Omar Faruk and others are working to elevate the old walkway. He fled Myanmar along with two of his brothers and a sister-in-law nearly eleven months back. He works for the cash-for-work program under CARE interventions for camp infrastructure improvement. CARE initiated the program in Camp 16, Potibonia, Cox’s Bazar and till date over 2,000 people are getting benefitted. CARE prioritized families with one person, elderlies, widows and pregnant women to help them cover any miscellaneous needs.

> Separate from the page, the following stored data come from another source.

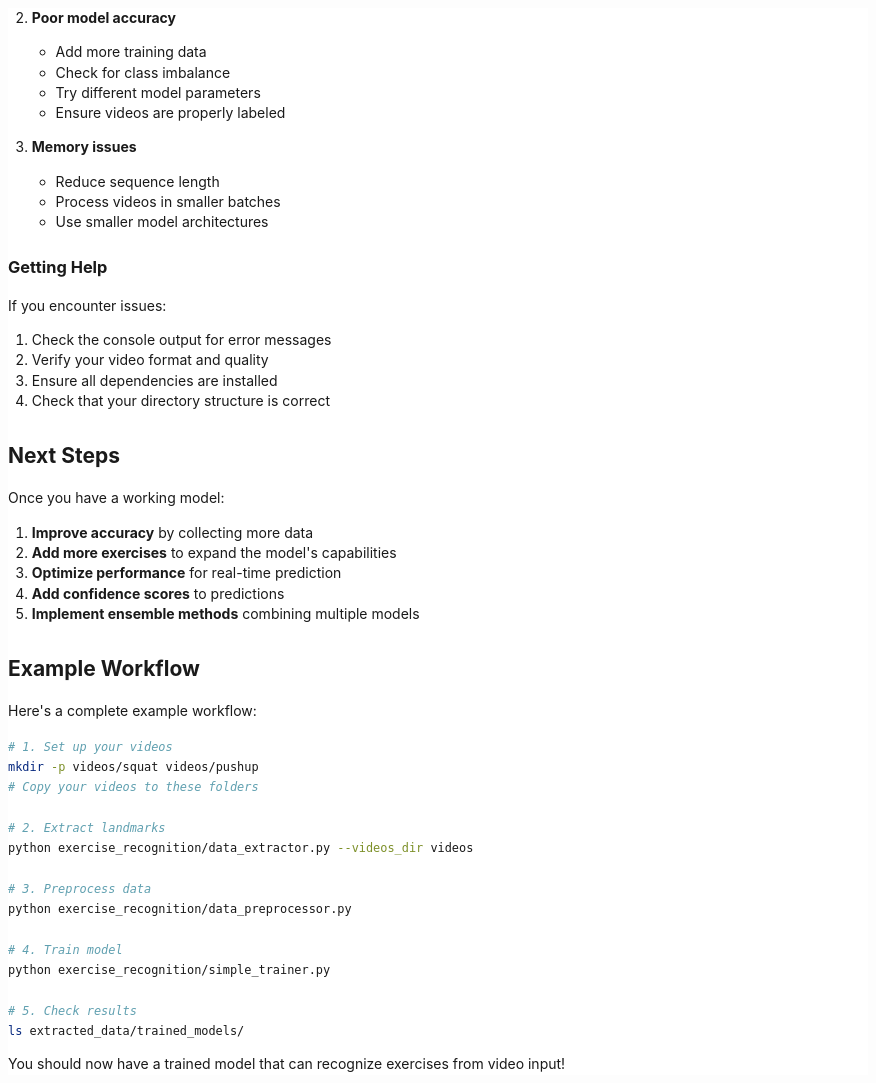 2. **Poor model accuracy**
   - Add more training data
   - Check for class imbalance
   - Try different model parameters
   - Ensure videos are properly labeled

3. **Memory issues**
   - Reduce sequence length
   - Process videos in smaller batches
   - Use smaller model architectures

### Getting Help

If you encounter issues:
1. Check the console output for error messages
2. Verify your video format and quality
3. Ensure all dependencies are installed
4. Check that your directory structure is correct

## Next Steps

Once you have a working model:

1. **Improve accuracy** by collecting more data
2. **Add more exercises** to expand the model's capabilities
3. **Optimize performance** for real-time prediction
4. **Add confidence scores** to predictions
5. **Implement ensemble methods** combining multiple models

## Example Workflow

Here's a complete example workflow:

```bash
# 1. Set up your videos
mkdir -p videos/squat videos/pushup
# Copy your videos to these folders

# 2. Extract landmarks
python exercise_recognition/data_extractor.py --videos_dir videos

# 3. Preprocess data
python exercise_recognition/data_preprocessor.py

# 4. Train model
python exercise_recognition/simple_trainer.py

# 5. Check results
ls extracted_data/trained_models/
```

You should now have a trained model that can recognize exercises from video input!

Omar got involved with the cash-for-work program through word-of-mouth. He was an active businessman in Myanmar. Leading an idle life here with no work was difficult for him. So when he heard of the opportunity, he immediately took it up. Less did he know that the cash-for-work program also employs women. It was his first time working with any women together. “In Myanmar, women don’t work outside at all, they stay home and do household chores”, said Omar.

It was definitely a cultural shock for him but when he learned most of these are working as they have no one to support them, he developed a new sense of respect for them. Now, he does not mind working alongside women instead he admires their resilience. “It’s good that CARE supports many women through cash-for-work intervention. Most of them don’t have a husband or anyone to support them. It really helps them.” he added.

Omar is single now and when he gets married, he wouldn’t want his wife to work outside. Not because this is socially unacceptable in his culture, but because he does not want his wife to take any extra work load, for as long as he is alive.

Omar hopes to go back to Myanmar one day and return to his old life. “We will go back if our homes are rebuilt like they used to be before they were burned down; if we are given citizen rights as Rohingyas and as Muslims, and if we are given the freedom of movement,” he says.